Alcalá requests postponement of A-2 Bus-VAO lane until mobility is guaranteed

The Alcalá de Henares City Council asks the Ministry of Transport and DGT to delay the launch of the new lane until it's ensured it won't worsen congestion.

Generic image of an empty bus stop at night with warm streetlights.
IA

Generic image of an empty bus stop at night with warm streetlights.

The Alcalá de Henares City Council has requested the Ministry of Transport and the DGT to postpone the Bus-VAO lane on the A-2, fearing its summer launch will exacerbate existing mobility problems.

The Councilor for Urban Planning, Infrastructure, Housing, and Mobility of the Alcalá de Henares City Council, Cristina Alcañiz, has urged the Ministry of Transport and Sustainable Mobility and the General Directorate of Traffic (DGT) to postpone the activation of the Bus-VAO lane on the A-2 highway. The request is based on the need for sufficient guarantees that this measure will not intensify the mobility problems already affecting residents of Alcalá de Henares and the wider Corredor del Henares.
This petition arises after learning that the new system could begin operating this summer, following recent tests on the information panels and luminous signage. Alcañiz has warned that an initiative of this magnitude cannot be implemented with improvisation, without clear information to users, and without real coordination with the affected municipalities.
The councilor reiterated the City Council's commitment to public transport, sustainable mobility, and solutions that optimize travel times. However, she emphasized that this cannot be achieved at the cost of generating more traffic jams, uncertainty, and difficulties for those who use the A-2 daily for their work or study commutes to Madrid.
Alcañiz highlighted that the municipal government's primary concern is that the A-2 Bus-VAO does not involve adding a new lane but rather reserving the left lane at specific times. This, according to the councilor, could reduce the capacity of general traffic on a highway already saturated during peak hours.

"Alcalá is not against the Bus-VAO or shared transport. What we ask for is common sense. It is not the same to create an additional lane, as happens in other access roads to Madrid, as it is to take capacity away from an already strained road. Before launching it, it must be demonstrated that the solution will not become a new problem."
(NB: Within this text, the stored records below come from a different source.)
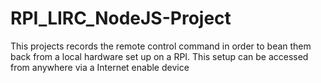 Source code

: # RPI_LIRC_NodeJS-Project
This projects records the remote control command in order to bean them back from a local hardware set up on a RPI. This setup can be accessed from anywhere via a Internet enable device
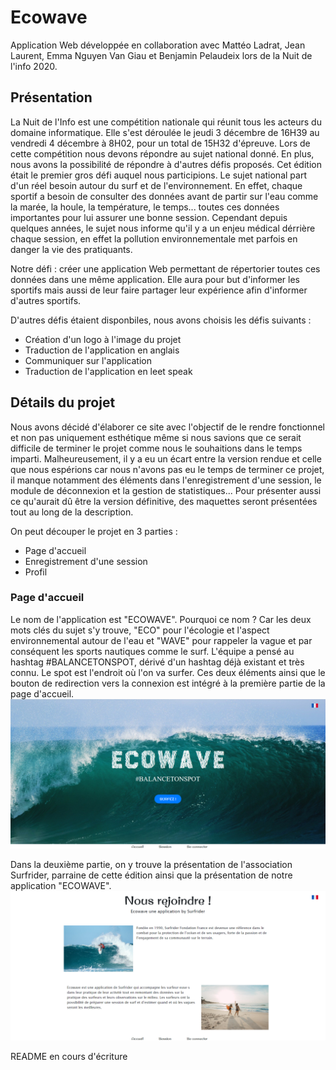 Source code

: # Ecowave
Application Web développée en collaboration avec Mattéo Ladrat, Jean Laurent, Emma Nguyen Van Giau et Benjamin Pelaudeix lors de la Nuit de l'info 2020. 

## Présentation 
La Nuit de l'Info est une compétition nationale qui réunit tous les acteurs du domaine informatique. Elle s'est déroulée le jeudi 3 décembre de 16H39 au vendredi 4 décembre à 8H02, pour un total de 15H32 d'épreuve. Lors de cette compétition nous devons répondre au sujet national donné. En plus, nous avons la possibilité de répondre à d'autres défis proposés. Cet édition était le premier gros défi auquel nous participions.
Le sujet national part d'un réel besoin autour du surf et de l'environnement. En effet, chaque sportif a besoin de consulter des données avant de partir sur l'eau comme la marée, la houle, la température, le temps... toutes ces données importantes pour lui assurer une bonne session. Cependant depuis quelques années, le sujet nous informe qu'il y a un enjeu médical dérrière chaque session, en effet la pollution environnementale met parfois en danger la vie des pratiquants.

Notre défi : créer une application Web permettant de répertorier toutes ces données dans une même application. Elle aura pour but d'informer les sportifs mais aussi de leur faire partager leur expérience afin d'informer d'autres sportifs. 

D'autres défis étaient disponbiles, nous avons choisis les défis suivants : 
* Création d'un logo à l'image du projet
* Traduction de l'application en anglais
* Communiquer sur l'application
* Traduction de l'application en leet speak


## Détails du projet
Nous avons décidé d'élaborer ce site avec l'objectif de le rendre fonctionnel et non pas uniquement esthétique même si nous savions que ce serait difficile de terminer le projet comme nous le souhaitions dans le temps imparti. 
Malheureusement, il y a eu un écart entre la version rendue et celle que nous espérions car nous n'avons pas eu le temps de terminer ce projet, il manque notamment des éléments dans l'enregistrement d'une session, le module de déconnexion et la gestion de statistiques...
Pour présenter aussi ce qu'aurait dû être la version définitive, des maquettes seront présentées tout au long de la description.

On peut découper le projet en 3 parties : 
* Page d'accueil
* Enregistrement d'une session
* Profil

### Page d'accueil 
Le nom de l'application est "ECOWAVE". Pourquoi ce nom ? Car les deux mots clés du sujet s'y trouve, "ECO" pour l'écologie et l'aspect environnemental autour de l'eau et "WAVE" pour rappeler la vague et par conséquent les sports nautiques comme le surf.
L'équipe a pensé au hashtag #BALANCETONSPOT, dérivé d'un hashtag déjà existant et très connu. Le spot est l'endroit où l'on va surfer. 
Ces deux éléments ainsi que le bouton de redirection vers la connexion est intégré à la première partie de la page d'accueil.
![Page d'accueil du site](screenshots/home.png)

Dans la deuxième partie, on y trouve la présentation de l'association Surfrider, parraine de cette édition ainsi que la présentation de notre application "ECOWAVE".
![Page d'accueil du site](screenshots/home2.png)

README en cours d'écriture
Cristina Alcañiz · Councilor for Urban Planning, Infrastructure, Housing, and Mobility of Alcalá de Henares City Council
The councilor has requested Minister Óscar Puente and the DGT to make public the planned operational data, traffic scenarios, implementation calendar, driver information measures, and protocols for collapse situations. She also asked for the study of an alternative plan including relief measures for congestion, such as the possible temporary opening of the R-2 when traffic conditions require it.
Alcañiz added that Alcalá residents have long endured issues with Cercanías commuter trains, access problems to Madrid, and delays in fundamental infrastructure. She stated that a measure that could affect thousands of daily commutes cannot be activated without guarantees, transparency, and without listening to the affected municipalities.
The councilor also recalled that the system's design raises user concerns due to limitations on entry and exit points, coexistence with interurban buses, dynamic signage, and the risk of many vehicles being concentrated on only two lanes during peak traffic periods.
Alcañiz concluded by calling for an urgent meeting between the Ministry of Transport, the DGT, and the Regional Transport Consortium with the affected city councils to analyze the real impact of the measure and agree on a "safe, progressive, and evaluable" implementation. "Guarantees first, then launch. Alcalá cannot be a passive bystander in a decision that directly affects thousands of residents," she affirmed.